In 1972, things were a bit different. The 59-year-old Sir Maurice, our readers learned, had previously been assistant to the Lieutentant Governor of Malta, Principal Assistant Secretary in Palestine, Director of Social Welfare in Ghana, Acting Governor of Trinidad, Governor General of Sierra Leone, Governor of Malta and Governor General of Malta.

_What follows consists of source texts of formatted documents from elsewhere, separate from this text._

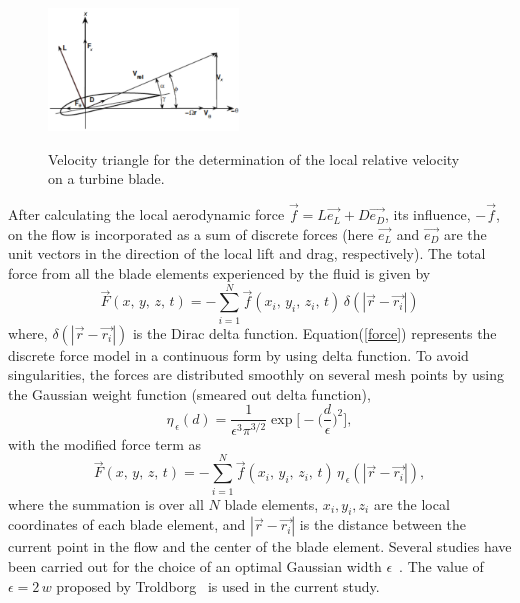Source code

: \begin{figure}
\centering
\includegraphics[width=0.45\textwidth]{Figure/triangle.png}\\
 \caption[Velocity triangle on a wind turbine blade]{Velocity triangle for the determination of the local relative velocity on a turbine blade.}
 \label{f:triangle}
\end{figure}
After calculating the local aerodynamic force $\vec{f}= L\vec{e_L}+D\vec{e_D}$, its influence, $-\vec{f}$, on the flow is incorporated as a sum of discrete forces (here $\vec{e_L}$ and $\vec{e_D}$ are the unit vectors in the direction of the local lift and drag, respectively). The total force from all the blade elements experienced by the fluid is given by
\begin{equation}
\vec{F}(x,\,y,\,z,\,t)=-\sum_{i=1}^{N}\vec{f}(x_i,\,y_i,\,z_i,\,t)\,\delta(|\vec {r}-\vec{r_i}|) \label{force}
\end{equation}
where, $\delta(|\vec {r}-\vec{r_i}|)$ is the Dirac delta function. Equation(\ref{force}) represents the discrete force model in a continuous form by using delta function. To avoid  singularities, the forces are distributed smoothly on several mesh points by using the Gaussian weight function (smeared out delta function),
\begin{equation}
\eta_{\,\epsilon}(d)=\frac{1}{\epsilon^3\pi^{3/2}}\exp\big[-\big(\frac{d}{\epsilon}\big)^2\big],
\end{equation}
with the modified force term as
\begin{equation}
\vec{F}(x,\,y,\,z,\,t)=-\sum_{i=1}^{N}\vec{f}(x_i,\,y_i,\,z_i,\,t)\,\eta_{\,\epsilon}(|\vec {r}-\vec{r_i}|),
\end{equation}
where the summation is over all $N$ blade elements, $x_i,y_i,z_i$ are the local coordinates of each blade element, and $|\vec {r}-\vec{r_i}|$ is the distance between the current point in the flow and the center of the blade element. Several studies have been carried out for the choice of an optimal Gaussian width $\epsilon$~\cite{troldborg, martinez}. The value of $\epsilon=2\,w$ proposed by Troldborg~\cite{troldborg} is used in the current study.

The letters after his name included GCMG, KCMG, GMC and GCVO.

He lived until 1993.

In other news...

MONDAY, MARCH 13, 1972
“THE resignation of a Labour councillor has thrown into doubt the outcome of the vote for Swindon’s new mayor. Coun Thomas Mirams, Labour member for South Ward, is expected to announce his resignation tomorrow night – the night of the vote. This will reduce the Labour majority in the council to one. The resignation will give Labour 23 votes in the council. The Independents and Conseratives can muster 22 votes. Independents claim there is a split in the Labour group over whether to vote for the Labour man, Coun Peter Furkins, or the Independent candidate, Alderman Mrs Margaret Leckie.”

TUESDAY, MARCH 14, 1972
“A SWINDON hairdresser has won a major championship for the second year running. She is Rosalind New, 19, of Devon Road, who won the National Junior Hair Styling Competition at Reading last night. She works at the Regent Street salon of Maurice Hawkes. It is the sixth year running that a girl from the salon has won the National Junior Trophy. Apprentice Sue McDonald, of Weirside Avenue, Wroughton, won the apprentice cup – also the sixth time a girl from the salon has won this cup.”

WEDNESDAY, MARCH 15, 1972
“SWINDON Council’s monthly news sheet, Civic News, was accused of political bias at last night’s council meeting. Coun Stuart Macpherson, leader of the Tory group, said a recent report on council house rents showed political bias. In a question he sought an assurance that in future editions of Civic News, ‘reports of council policies, whether by omission or otherwise, cannot be criticised as showing political bias.’ Coun Alf Bown, chairman of the policy and finance committee, rejected the accusation. ‘I was so shocked by the suggestion that I consulted my colleagues and can state definitely that, in our view, the article is absolutely fair and non-political,’ he said.”

THURSDAY, MARCH 16, 1972
“IT’S not unusual, say the Lyneham weather men, but as far as Swindon is concerned, summer is here. Anybody sunning themselves in Athens yesterday would have been better off in Swindon. Athens could only manage a mean 55F and in marvellous Madrid they had to put up with a cloudy 46F. The temperature in Swindon at 2pm was 62F (17C). Swindonians took to the streets without their overcoats – mini-skirts and legs have been sighted in Regent Street.”

FRIDAY, MARCH 17, 1972
“A FLU epidemic among nurses at Princess Margaret Hospital, Swindon, has meant a cut in the number of patients admitted. The staff shortage – also hit by leave and secondment – resulted in 112 nurses being off in one week, and admissions have been restricted to urgent cases. General surgical and orthopaedic departments had been hardest hit.